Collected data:
[Start of Attachment]
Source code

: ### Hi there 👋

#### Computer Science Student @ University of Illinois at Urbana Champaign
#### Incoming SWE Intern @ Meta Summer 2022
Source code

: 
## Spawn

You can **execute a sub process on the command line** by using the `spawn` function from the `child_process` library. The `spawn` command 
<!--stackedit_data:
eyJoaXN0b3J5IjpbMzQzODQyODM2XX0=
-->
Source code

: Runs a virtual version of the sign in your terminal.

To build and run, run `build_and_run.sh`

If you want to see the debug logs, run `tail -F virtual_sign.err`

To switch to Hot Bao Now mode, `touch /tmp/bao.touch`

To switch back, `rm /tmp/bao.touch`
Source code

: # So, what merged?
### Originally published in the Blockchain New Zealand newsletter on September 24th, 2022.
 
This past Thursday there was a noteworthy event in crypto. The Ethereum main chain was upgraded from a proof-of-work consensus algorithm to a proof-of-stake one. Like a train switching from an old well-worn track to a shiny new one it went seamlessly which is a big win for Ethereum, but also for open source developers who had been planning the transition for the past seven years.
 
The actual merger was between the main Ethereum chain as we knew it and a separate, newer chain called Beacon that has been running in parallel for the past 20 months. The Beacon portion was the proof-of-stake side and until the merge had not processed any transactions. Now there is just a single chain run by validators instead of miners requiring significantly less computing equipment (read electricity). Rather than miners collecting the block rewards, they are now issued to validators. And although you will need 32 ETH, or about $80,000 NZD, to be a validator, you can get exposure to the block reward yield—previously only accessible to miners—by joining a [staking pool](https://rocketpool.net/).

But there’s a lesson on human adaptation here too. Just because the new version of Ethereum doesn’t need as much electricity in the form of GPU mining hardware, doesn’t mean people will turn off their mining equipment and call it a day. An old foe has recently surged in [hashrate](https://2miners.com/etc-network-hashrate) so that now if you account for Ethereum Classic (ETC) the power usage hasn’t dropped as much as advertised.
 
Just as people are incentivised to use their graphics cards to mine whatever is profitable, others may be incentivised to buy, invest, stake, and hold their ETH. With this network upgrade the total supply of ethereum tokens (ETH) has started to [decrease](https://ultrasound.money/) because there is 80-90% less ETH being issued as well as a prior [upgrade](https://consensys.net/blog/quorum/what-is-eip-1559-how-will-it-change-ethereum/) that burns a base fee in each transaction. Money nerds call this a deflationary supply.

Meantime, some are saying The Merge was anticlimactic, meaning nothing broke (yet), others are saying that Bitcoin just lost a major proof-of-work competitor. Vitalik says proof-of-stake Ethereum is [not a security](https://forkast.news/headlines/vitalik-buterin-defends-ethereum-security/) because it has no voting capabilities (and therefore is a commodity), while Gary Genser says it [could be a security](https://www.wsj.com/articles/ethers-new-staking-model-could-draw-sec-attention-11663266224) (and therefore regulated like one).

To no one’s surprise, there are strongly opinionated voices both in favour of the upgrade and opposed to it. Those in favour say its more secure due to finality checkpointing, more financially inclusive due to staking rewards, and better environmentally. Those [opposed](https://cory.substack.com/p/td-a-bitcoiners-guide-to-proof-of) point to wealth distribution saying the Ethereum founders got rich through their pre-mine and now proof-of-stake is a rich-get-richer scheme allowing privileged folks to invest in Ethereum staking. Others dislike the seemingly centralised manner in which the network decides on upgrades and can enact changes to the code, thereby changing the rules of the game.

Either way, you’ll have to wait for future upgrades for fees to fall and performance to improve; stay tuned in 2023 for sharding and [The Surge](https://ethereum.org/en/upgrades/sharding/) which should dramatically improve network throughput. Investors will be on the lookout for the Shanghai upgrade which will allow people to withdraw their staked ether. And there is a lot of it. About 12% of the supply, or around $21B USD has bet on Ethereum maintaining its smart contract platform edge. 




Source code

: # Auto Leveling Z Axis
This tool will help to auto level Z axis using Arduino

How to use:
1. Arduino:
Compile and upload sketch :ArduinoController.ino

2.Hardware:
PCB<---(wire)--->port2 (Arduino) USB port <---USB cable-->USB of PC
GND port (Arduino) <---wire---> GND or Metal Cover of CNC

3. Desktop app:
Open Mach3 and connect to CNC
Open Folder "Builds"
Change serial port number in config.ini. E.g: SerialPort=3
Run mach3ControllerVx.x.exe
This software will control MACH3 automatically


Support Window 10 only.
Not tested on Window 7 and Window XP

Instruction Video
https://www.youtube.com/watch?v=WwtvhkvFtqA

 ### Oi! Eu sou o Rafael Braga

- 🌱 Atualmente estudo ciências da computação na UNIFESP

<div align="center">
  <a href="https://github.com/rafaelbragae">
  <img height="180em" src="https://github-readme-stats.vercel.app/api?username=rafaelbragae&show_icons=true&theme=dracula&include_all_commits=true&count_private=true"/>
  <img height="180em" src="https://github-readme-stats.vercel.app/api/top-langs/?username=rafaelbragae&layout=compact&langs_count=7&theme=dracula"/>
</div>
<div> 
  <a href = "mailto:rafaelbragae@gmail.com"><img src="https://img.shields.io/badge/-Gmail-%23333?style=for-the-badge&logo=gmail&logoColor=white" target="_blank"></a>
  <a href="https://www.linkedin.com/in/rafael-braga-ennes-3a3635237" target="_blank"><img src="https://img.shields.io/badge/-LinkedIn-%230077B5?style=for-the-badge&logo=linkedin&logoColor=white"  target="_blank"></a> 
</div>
[End of Attachment]
_Description of the task:_
Within the data above, pick out all lines holding the word "rafaelbragae".

_Worked solution:_
  <a href="https://github.com/rafaelbragae">
  <img height="180em" src="https://github-readme-stats.vercel.app/api?username=rafaelbragae&show_icons=true&theme=dracula&include_all_commits=true&count_private=true"/>
  <img height="180em" src="https://github-readme-stats.vercel.app/api/top-langs/?username=rafaelbragae&layout=compact&langs_count=7&theme=dracula"/>
  <a href = "mailto:rafaelbragae@gmail.com"><img src="https://img.shields.io/badge/-Gmail-%23333?style=for-the-badge&logo=gmail&logoColor=white" target="_blank"></a>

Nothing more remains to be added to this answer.